ENTRIES PROVIDED:

*** Block opens ***

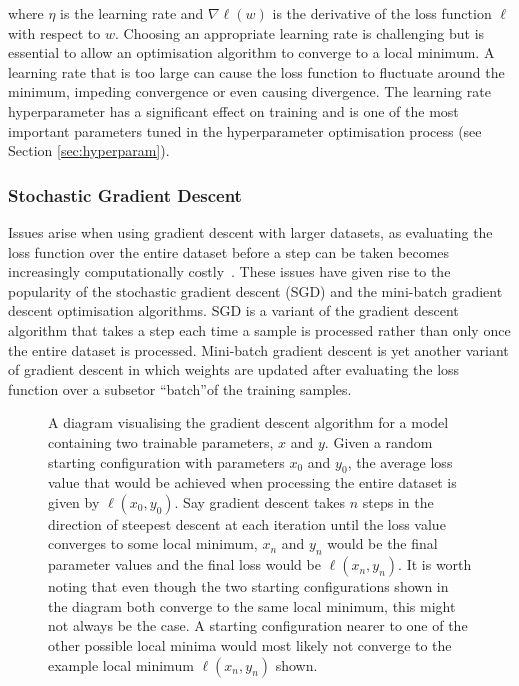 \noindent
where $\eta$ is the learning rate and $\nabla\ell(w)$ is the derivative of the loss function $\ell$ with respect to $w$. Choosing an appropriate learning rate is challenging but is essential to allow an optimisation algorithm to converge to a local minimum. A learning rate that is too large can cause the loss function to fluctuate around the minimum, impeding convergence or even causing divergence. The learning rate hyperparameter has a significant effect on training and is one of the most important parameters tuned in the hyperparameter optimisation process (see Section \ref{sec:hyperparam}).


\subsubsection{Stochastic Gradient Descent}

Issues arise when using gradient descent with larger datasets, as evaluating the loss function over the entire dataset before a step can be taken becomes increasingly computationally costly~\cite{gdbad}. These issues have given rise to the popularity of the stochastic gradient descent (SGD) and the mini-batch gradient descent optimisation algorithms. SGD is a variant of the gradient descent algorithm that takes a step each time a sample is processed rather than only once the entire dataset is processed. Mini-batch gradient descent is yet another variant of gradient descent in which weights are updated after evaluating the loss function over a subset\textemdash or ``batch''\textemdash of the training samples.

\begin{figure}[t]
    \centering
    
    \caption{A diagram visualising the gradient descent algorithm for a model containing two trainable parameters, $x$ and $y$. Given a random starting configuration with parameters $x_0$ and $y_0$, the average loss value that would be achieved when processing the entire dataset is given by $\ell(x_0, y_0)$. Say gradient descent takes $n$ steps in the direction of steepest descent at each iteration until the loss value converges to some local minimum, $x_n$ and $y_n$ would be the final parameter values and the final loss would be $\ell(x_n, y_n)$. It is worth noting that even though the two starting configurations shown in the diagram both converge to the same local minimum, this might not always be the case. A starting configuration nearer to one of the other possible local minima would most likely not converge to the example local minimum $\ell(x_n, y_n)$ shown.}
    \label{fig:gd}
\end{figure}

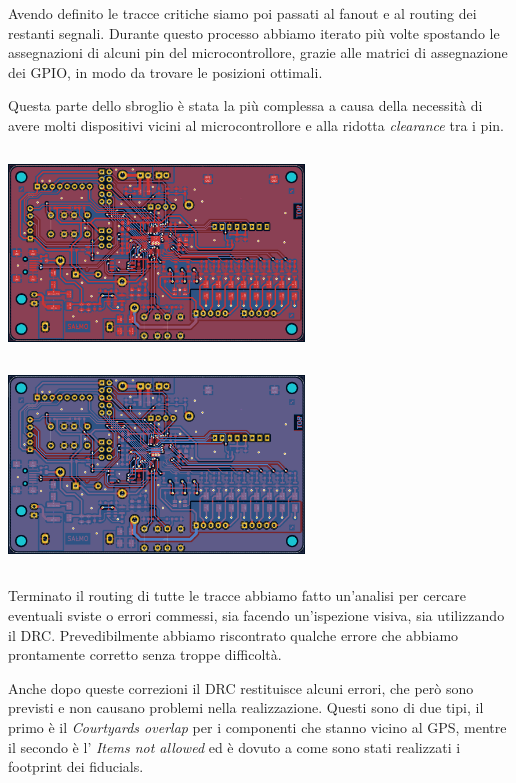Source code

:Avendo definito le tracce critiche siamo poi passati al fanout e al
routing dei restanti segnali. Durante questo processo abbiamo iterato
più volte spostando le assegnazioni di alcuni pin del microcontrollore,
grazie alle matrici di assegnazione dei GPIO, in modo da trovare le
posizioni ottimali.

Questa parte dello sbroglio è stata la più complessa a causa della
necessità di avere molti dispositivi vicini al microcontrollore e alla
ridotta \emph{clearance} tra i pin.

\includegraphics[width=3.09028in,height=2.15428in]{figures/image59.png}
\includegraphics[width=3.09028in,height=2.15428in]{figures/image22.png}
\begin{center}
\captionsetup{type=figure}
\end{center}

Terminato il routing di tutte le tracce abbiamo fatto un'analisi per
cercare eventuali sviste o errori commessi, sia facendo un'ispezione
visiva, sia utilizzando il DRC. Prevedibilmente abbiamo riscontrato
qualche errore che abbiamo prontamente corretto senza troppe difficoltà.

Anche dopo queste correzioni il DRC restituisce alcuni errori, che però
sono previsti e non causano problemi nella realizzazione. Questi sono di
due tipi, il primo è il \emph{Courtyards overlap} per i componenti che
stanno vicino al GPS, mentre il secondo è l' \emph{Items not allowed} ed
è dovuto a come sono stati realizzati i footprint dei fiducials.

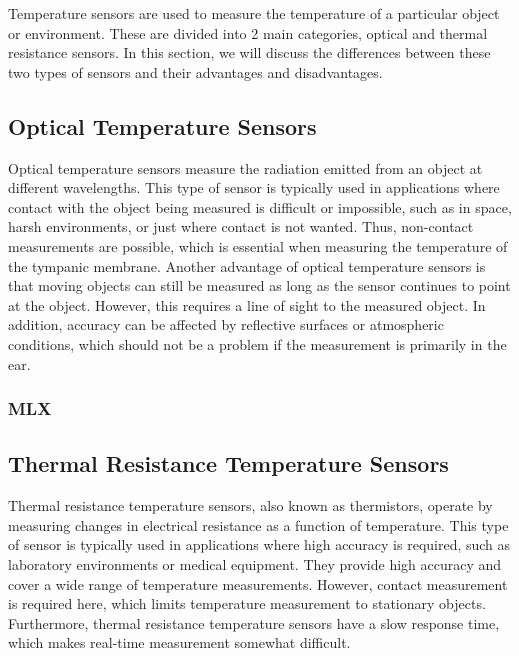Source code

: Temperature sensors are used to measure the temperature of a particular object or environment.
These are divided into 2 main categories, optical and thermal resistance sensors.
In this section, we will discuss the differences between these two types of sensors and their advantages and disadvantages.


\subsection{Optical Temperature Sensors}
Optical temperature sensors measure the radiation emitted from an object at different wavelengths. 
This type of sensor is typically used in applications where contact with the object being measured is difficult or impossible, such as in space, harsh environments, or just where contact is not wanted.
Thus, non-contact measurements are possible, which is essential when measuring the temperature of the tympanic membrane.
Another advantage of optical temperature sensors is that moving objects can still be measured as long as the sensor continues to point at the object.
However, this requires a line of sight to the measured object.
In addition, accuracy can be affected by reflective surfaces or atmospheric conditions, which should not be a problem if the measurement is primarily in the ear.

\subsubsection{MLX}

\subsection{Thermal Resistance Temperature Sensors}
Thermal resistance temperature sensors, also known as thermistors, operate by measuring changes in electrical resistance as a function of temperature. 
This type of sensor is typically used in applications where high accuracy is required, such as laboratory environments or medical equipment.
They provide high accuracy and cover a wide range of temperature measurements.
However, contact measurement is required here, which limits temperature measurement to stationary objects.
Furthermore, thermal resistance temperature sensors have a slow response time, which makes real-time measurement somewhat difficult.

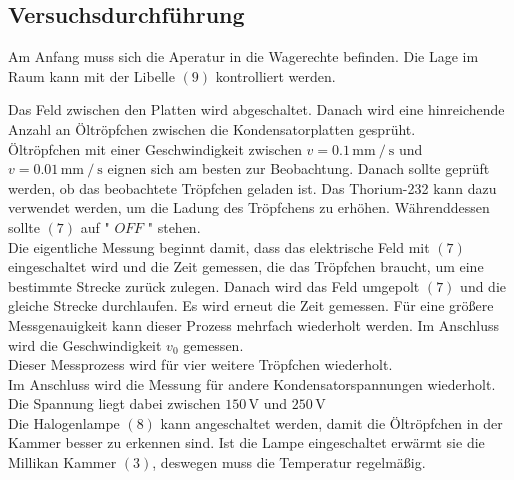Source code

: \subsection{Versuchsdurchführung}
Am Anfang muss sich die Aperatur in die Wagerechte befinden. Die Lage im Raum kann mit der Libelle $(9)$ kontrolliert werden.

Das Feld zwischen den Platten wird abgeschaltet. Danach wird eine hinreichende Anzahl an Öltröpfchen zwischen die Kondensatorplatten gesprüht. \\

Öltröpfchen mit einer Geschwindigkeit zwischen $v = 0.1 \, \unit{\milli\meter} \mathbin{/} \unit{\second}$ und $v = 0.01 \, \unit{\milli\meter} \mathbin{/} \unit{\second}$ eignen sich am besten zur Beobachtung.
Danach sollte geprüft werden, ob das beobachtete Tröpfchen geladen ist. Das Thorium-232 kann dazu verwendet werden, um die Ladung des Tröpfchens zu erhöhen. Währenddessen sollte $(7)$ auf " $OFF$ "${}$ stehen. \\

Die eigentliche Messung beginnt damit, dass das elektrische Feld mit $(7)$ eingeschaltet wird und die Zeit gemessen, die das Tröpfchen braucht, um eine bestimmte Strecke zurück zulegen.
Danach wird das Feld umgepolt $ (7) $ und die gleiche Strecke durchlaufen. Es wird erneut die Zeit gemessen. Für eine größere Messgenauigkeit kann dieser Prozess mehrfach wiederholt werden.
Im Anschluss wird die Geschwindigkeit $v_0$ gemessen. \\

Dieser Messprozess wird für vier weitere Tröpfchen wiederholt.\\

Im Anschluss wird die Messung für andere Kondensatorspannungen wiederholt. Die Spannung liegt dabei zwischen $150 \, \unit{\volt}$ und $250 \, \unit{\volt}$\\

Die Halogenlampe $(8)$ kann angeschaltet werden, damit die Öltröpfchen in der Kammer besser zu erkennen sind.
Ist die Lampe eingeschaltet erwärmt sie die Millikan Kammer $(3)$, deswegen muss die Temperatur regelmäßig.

*** Block closes ***

TASK DIRECTIONS: Output the listing above in full, exactly. No images.

ANSWER TO THIS PROBLEM:
 \noindent
where $\eta$ is the learning rate and $\nabla\ell(w)$ is the derivative of the loss function $\ell$ with respect to $w$. Choosing an appropriate learning rate is challenging but is essential to allow an optimisation algorithm to converge to a local minimum. A learning rate that is too large can cause the loss function to fluctuate around the minimum, impeding convergence or even causing divergence. The learning rate hyperparameter has a significant effect on training and is one of the most important parameters tuned in the hyperparameter optimisation process (see Section \ref{sec:hyperparam}).


\subsubsection{Stochastic Gradient Descent}

Issues arise when using gradient descent with larger datasets, as evaluating the loss function over the entire dataset before a step can be taken becomes increasingly computationally costly~\cite{gdbad}. These issues have given rise to the popularity of the stochastic gradient descent (SGD) and the mini-batch gradient descent optimisation algorithms. SGD is a variant of the gradient descent algorithm that takes a step each time a sample is processed rather than only once the entire dataset is processed. Mini-batch gradient descent is yet another variant of gradient descent in which weights are updated after evaluating the loss function over a subset\textemdash or ``batch''\textemdash of the training samples.

\begin{figure}[t]
    \centering
    
    \caption{A diagram visualising the gradient descent algorithm for a model containing two trainable parameters, $x$ and $y$. Given a random starting configuration with parameters $x_0$ and $y_0$, the average loss value that would be achieved when processing the entire dataset is given by $\ell(x_0, y_0)$. Say gradient descent takes $n$ steps in the direction of steepest descent at each iteration until the loss value converges to some local minimum, $x_n$ and $y_n$ would be the final parameter values and the final loss would be $\ell(x_n, y_n)$. It is worth noting that even though the two starting configurations shown in the diagram both converge to the same local minimum, this might not always be the case. A starting configuration nearer to one of the other possible local minima would most likely not converge to the example local minimum $\ell(x_n, y_n)$ shown.}
    \label{fig:gd}
\end{figure}

Source code

:Avendo definito le tracce critiche siamo poi passati al fanout e al
routing dei restanti segnali. Durante questo processo abbiamo iterato
più volte spostando le assegnazioni di alcuni pin del microcontrollore,
grazie alle matrici di assegnazione dei GPIO, in modo da trovare le
posizioni ottimali.

Questa parte dello sbroglio è stata la più complessa a causa della
necessità di avere molti dispositivi vicini al microcontrollore e alla
ridotta \emph{clearance} tra i pin.

\includegraphics[width=3.09028in,height=2.15428in]{figures/image59.png}
\includegraphics[width=3.09028in,height=2.15428in]{figures/image22.png}
\begin{center}
\captionsetup{type=figure}
\end{center}

Terminato il routing di tutte le tracce abbiamo fatto un'analisi per
cercare eventuali sviste o errori commessi, sia facendo un'ispezione
visiva, sia utilizzando il DRC. Prevedibilmente abbiamo riscontrato
qualche errore che abbiamo prontamente corretto senza troppe difficoltà.

Anche dopo queste correzioni il DRC restituisce alcuni errori, che però
sono previsti e non causano problemi nella realizzazione. Questi sono di
due tipi, il primo è il \emph{Courtyards overlap} per i componenti che
stanno vicino al GPS, mentre il secondo è l' \emph{Items not allowed} ed
è dovuto a come sono stati realizzati i footprint dei fiducials.

Source code

: Temperature sensors are used to measure the temperature of a particular object or environment.
These are divided into 2 main categories, optical and thermal resistance sensors.
In this section, we will discuss the differences between these two types of sensors and their advantages and disadvantages.


\subsection{Optical Temperature Sensors}
Optical temperature sensors measure the radiation emitted from an object at different wavelengths. 
This type of sensor is typically used in applications where contact with the object being measured is difficult or impossible, such as in space, harsh environments, or just where contact is not wanted.
Thus, non-contact measurements are possible, which is essential when measuring the temperature of the tympanic membrane.
Another advantage of optical temperature sensors is that moving objects can still be measured as long as the sensor continues to point at the object.
However, this requires a line of sight to the measured object.
In addition, accuracy can be affected by reflective surfaces or atmospheric conditions, which should not be a problem if the measurement is primarily in the ear.

\subsubsection{MLX}

\subsection{Thermal Resistance Temperature Sensors}
Thermal resistance temperature sensors, also known as thermistors, operate by measuring changes in electrical resistance as a function of temperature. 
This type of sensor is typically used in applications where high accuracy is required, such as laboratory environments or medical equipment.
They provide high accuracy and cover a wide range of temperature measurements.
However, contact measurement is required here, which limits temperature measurement to stationary objects.
Furthermore, thermal resistance temperature sensors have a slow response time, which makes real-time measurement somewhat difficult.

Source code

: \subsection{Versuchsdurchführung}
Am Anfang muss sich die Aperatur in die Wagerechte befinden. Die Lage im Raum kann mit der Libelle $(9)$ kontrolliert werden.

Das Feld zwischen den Platten wird abgeschaltet. Danach wird eine hinreichende Anzahl an Öltröpfchen zwischen die Kondensatorplatten gesprüht. \\

Öltröpfchen mit einer Geschwindigkeit zwischen $v = 0.1 \, \unit{\milli\meter} \mathbin{/} \unit{\second}$ und $v = 0.01 \, \unit{\milli\meter} \mathbin{/} \unit{\second}$ eignen sich am besten zur Beobachtung.
Danach sollte geprüft werden, ob das beobachtete Tröpfchen geladen ist. Das Thorium-232 kann dazu verwendet werden, um die Ladung des Tröpfchens zu erhöhen. Währenddessen sollte $(7)$ auf " $OFF$ "${}$ stehen. \\

Die eigentliche Messung beginnt damit, dass das elektrische Feld mit $(7)$ eingeschaltet wird und die Zeit gemessen, die das Tröpfchen braucht, um eine bestimmte Strecke zurück zulegen.
Danach wird das Feld umgepolt $ (7) $ und die gleiche Strecke durchlaufen. Es wird erneut die Zeit gemessen. Für eine größere Messgenauigkeit kann dieser Prozess mehrfach wiederholt werden.
Im Anschluss wird die Geschwindigkeit $v_0$ gemessen. \\

Dieser Messprozess wird für vier weitere Tröpfchen wiederholt.\\

Im Anschluss wird die Messung für andere Kondensatorspannungen wiederholt. Die Spannung liegt dabei zwischen $150 \, \unit{\volt}$ und $250 \, \unit{\volt}$\\

Die Halogenlampe $(8)$ kann angeschaltet werden, damit die Öltröpfchen in der Kammer besser zu erkennen sind.
Ist die Lampe eingeschaltet erwärmt sie die Millikan Kammer $(3)$, deswegen muss die Temperatur regelmäßig.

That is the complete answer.